- WHAT TO DO: Go over the data and keep only the lines that include "power".

- DATA RECORDS:
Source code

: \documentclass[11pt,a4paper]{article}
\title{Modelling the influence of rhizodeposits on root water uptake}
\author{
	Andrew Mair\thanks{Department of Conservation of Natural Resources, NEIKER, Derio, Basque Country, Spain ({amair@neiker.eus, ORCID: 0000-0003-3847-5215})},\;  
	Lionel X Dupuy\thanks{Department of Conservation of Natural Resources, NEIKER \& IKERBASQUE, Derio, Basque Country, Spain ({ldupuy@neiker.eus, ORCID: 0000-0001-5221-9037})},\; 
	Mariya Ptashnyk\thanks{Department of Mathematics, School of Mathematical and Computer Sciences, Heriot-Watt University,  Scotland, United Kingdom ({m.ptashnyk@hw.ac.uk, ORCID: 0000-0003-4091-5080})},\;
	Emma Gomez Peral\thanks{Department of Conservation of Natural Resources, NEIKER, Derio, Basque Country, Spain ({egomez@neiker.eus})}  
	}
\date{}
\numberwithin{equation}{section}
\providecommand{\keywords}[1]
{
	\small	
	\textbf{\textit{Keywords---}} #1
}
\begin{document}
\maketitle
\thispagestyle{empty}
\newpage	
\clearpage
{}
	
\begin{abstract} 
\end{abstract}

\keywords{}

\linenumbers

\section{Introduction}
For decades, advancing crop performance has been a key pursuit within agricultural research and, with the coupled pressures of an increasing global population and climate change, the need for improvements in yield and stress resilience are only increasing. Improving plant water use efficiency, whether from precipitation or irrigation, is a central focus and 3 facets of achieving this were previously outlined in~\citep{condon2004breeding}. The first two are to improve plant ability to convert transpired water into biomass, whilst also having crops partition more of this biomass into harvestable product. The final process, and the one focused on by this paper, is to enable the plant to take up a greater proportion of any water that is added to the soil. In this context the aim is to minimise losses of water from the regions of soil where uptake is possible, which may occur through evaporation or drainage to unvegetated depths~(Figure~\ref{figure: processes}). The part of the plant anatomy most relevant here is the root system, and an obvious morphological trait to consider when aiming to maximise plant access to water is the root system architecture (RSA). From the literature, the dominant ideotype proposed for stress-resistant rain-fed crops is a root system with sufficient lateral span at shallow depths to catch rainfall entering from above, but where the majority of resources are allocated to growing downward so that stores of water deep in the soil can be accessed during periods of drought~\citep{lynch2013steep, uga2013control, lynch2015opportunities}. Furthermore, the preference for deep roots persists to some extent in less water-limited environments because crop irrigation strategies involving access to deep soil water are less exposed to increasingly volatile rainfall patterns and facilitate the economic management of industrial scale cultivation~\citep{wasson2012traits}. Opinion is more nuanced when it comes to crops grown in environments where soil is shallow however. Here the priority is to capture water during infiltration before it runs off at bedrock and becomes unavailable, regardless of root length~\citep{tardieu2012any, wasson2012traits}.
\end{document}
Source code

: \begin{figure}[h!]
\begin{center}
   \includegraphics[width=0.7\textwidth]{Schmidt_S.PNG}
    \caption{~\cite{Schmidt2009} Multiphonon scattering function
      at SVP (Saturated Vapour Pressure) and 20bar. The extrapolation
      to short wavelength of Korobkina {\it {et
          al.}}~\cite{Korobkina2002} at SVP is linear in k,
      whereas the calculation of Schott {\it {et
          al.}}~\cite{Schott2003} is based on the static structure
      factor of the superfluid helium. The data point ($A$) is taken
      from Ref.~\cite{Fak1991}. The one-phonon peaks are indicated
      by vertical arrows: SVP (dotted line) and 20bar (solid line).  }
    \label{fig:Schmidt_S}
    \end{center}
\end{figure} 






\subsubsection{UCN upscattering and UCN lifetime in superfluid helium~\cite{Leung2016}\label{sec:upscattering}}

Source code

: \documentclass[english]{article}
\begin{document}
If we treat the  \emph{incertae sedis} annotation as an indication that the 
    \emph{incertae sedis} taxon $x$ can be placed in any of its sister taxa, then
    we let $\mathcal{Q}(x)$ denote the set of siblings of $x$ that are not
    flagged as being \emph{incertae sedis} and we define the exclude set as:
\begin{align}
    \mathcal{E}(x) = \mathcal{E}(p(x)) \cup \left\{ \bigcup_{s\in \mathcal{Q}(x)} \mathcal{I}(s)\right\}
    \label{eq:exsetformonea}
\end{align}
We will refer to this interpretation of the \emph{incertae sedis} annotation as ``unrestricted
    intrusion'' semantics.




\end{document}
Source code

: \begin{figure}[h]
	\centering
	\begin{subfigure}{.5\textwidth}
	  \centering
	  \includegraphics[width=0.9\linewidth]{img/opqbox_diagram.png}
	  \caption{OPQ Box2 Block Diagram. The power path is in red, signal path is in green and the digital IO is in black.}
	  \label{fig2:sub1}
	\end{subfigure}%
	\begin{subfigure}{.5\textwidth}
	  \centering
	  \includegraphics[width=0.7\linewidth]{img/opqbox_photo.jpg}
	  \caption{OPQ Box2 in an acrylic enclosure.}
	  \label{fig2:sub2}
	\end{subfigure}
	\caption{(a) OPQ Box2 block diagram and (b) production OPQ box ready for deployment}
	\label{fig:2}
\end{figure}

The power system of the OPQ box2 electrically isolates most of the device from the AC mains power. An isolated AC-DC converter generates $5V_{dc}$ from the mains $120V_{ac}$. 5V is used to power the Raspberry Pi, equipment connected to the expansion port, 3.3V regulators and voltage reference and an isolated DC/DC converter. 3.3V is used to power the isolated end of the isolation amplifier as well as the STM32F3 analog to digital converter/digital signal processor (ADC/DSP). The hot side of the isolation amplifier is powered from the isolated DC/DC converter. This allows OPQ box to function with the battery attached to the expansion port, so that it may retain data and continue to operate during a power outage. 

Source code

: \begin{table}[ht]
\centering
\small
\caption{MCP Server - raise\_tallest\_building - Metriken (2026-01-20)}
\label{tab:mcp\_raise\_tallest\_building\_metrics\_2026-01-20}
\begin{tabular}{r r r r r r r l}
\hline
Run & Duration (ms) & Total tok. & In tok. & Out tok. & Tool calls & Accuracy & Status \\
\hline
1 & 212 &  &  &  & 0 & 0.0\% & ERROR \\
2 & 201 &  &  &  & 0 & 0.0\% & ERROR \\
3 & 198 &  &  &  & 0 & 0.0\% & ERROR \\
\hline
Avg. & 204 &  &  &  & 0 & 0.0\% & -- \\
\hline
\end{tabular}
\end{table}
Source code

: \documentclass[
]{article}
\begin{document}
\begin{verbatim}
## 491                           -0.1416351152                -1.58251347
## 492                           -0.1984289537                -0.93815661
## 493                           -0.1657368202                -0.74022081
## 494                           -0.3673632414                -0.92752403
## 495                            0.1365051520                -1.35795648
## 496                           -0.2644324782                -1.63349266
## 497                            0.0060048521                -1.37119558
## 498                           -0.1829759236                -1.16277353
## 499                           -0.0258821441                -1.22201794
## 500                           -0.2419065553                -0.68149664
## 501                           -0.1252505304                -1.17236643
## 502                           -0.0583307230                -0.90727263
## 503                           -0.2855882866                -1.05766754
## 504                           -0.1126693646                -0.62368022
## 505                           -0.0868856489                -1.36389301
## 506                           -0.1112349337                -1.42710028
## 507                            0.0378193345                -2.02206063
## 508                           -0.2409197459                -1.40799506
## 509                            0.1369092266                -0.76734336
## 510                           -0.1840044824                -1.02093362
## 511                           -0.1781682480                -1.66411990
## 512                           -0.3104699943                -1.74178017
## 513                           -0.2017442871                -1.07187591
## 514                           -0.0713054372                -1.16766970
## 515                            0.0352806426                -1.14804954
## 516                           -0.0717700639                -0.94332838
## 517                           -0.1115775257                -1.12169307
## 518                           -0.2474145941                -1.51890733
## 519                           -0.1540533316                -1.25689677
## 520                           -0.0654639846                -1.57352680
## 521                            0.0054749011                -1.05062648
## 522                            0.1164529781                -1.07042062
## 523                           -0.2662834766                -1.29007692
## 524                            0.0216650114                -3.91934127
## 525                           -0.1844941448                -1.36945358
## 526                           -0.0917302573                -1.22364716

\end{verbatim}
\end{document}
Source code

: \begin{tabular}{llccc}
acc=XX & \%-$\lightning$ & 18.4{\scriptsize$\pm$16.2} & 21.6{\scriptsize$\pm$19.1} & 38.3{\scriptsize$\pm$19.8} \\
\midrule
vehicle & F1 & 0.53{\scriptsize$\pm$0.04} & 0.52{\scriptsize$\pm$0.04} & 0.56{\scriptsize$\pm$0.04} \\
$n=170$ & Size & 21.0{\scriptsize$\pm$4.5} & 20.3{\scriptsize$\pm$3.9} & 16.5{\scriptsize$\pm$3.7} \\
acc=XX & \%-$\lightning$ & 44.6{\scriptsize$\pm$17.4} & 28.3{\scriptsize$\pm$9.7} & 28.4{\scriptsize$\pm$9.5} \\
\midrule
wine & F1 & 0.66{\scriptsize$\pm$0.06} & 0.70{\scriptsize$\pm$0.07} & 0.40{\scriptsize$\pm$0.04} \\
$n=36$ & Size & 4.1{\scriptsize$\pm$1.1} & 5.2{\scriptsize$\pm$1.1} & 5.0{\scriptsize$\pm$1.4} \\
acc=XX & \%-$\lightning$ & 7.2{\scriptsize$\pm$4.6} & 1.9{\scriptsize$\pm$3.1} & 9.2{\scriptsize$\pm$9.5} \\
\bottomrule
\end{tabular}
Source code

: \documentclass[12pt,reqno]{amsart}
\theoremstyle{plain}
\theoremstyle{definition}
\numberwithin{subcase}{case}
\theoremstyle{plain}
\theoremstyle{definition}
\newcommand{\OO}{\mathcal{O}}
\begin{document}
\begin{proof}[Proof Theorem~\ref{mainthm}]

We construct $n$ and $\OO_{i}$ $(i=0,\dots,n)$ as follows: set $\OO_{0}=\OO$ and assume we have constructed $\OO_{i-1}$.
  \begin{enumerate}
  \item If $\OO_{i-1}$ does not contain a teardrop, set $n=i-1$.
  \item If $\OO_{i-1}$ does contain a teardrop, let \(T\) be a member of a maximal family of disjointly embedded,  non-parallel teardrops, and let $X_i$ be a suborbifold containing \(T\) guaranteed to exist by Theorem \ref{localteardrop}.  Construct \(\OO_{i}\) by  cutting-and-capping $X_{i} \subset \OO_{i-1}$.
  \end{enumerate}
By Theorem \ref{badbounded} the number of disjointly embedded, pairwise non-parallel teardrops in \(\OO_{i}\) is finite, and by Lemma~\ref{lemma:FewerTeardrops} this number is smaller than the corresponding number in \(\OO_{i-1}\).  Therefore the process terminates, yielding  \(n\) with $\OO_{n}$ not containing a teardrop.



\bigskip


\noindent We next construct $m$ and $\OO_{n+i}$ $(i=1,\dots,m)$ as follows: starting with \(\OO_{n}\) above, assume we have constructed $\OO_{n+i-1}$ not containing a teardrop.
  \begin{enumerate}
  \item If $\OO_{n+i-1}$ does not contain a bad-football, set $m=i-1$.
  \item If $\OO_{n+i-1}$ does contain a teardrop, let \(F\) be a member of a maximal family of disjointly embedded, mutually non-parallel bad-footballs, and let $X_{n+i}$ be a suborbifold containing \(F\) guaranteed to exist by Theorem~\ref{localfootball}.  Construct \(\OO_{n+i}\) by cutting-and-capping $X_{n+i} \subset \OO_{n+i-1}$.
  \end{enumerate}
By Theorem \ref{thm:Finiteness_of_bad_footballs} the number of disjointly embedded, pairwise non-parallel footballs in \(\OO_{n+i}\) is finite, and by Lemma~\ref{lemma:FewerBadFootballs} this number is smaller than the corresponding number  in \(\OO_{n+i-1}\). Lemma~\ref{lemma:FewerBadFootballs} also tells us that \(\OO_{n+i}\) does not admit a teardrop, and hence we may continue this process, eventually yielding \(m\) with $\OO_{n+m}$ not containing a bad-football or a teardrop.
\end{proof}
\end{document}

- ANSWER AREA:
	  \caption{OPQ Box2 Block Diagram. The power path is in red, signal path is in green and the digital IO is in black.}
The power system of the OPQ box2 electrically isolates most of the device from the AC mains power. An isolated AC-DC converter generates $5V_{dc}$ from the mains $120V_{ac}$. 5V is used to power the Raspberry Pi, equipment connected to the expansion port, 3.3V regulators and voltage reference and an isolated DC/DC converter. 3.3V is used to power the isolated end of the isolation amplifier as well as the STM32F3 analog to digital converter/digital signal processor (ADC/DSP). The hot side of the isolation amplifier is powered from the isolated DC/DC converter. This allows OPQ box to function with the battery attached to the expansion port, so that it may retain data and continue to operate during a power outage. 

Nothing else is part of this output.